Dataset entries

....................

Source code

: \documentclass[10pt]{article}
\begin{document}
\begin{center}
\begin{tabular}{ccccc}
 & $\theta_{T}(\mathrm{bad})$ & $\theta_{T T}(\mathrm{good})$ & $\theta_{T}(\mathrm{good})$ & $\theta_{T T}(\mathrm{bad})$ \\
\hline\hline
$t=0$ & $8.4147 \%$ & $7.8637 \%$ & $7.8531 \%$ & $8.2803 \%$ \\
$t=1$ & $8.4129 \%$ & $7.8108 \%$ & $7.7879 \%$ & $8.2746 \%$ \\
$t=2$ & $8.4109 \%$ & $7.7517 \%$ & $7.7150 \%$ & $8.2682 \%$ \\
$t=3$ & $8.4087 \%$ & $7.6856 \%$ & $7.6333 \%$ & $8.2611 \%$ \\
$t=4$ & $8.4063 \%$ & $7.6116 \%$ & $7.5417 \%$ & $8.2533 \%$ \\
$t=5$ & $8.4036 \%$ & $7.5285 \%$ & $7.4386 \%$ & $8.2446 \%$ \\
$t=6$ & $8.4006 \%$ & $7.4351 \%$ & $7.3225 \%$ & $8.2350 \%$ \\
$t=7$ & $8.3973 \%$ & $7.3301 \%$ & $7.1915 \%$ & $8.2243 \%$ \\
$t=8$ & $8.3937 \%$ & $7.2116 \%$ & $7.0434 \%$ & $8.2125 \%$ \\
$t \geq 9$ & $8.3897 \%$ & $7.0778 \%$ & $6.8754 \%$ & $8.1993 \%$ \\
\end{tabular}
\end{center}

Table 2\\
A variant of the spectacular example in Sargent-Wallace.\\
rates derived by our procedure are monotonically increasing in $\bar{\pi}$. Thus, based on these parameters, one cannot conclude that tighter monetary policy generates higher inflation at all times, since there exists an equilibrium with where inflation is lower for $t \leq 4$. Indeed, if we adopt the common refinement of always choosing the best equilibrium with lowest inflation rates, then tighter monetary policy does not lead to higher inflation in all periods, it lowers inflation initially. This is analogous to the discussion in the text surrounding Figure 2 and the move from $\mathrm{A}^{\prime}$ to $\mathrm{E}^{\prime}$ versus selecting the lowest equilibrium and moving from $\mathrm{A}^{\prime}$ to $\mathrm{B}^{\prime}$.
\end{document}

....................

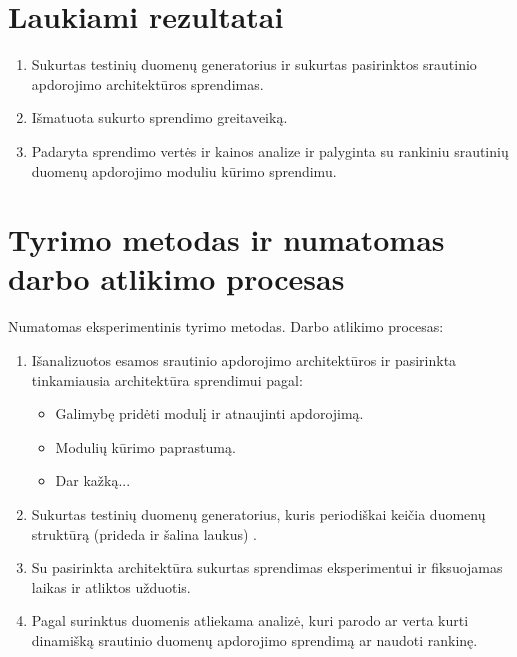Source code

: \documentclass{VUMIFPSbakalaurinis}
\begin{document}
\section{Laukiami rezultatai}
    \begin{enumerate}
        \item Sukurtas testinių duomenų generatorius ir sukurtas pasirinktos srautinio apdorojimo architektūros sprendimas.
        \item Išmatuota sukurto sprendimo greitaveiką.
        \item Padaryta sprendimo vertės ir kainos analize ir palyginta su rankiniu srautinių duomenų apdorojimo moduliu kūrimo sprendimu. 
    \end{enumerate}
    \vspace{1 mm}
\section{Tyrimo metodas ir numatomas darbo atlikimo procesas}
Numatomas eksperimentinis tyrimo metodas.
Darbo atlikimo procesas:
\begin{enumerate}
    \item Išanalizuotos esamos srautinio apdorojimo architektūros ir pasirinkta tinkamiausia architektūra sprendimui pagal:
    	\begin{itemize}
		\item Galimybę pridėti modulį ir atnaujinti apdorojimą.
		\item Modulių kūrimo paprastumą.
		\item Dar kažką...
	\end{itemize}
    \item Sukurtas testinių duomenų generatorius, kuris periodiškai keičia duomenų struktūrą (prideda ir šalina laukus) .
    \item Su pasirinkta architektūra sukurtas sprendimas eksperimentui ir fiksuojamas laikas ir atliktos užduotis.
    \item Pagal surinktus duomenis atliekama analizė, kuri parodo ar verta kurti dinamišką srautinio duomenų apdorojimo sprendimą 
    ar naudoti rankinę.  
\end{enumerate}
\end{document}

....................

● **What is expected**:
From the entries above, show each line that includes the string "mathrm".

● **Task solution**:
 & $\theta_{T}(\mathrm{bad})$ & $\theta_{T T}(\mathrm{good})$ & $\theta_{T}(\mathrm{good})$ & $\theta_{T T}(\mathrm{bad})$ \\
rates derived by our procedure are monotonically increasing in $\bar{\pi}$. Thus, based on these parameters, one cannot conclude that tighter monetary policy generates higher inflation at all times, since there exists an equilibrium with where inflation is lower for $t \leq 4$. Indeed, if we adopt the common refinement of always choosing the best equilibrium with lowest inflation rates, then tighter monetary policy does not lead to higher inflation in all periods, it lowers inflation initially. This is analogous to the discussion in the text surrounding Figure 2 and the move from $\mathrm{A}^{\prime}$ to $\mathrm{E}^{\prime}$ versus selecting the lowest equilibrium and moving from $\mathrm{A}^{\prime}$ to $\mathrm{B}^{\prime}$.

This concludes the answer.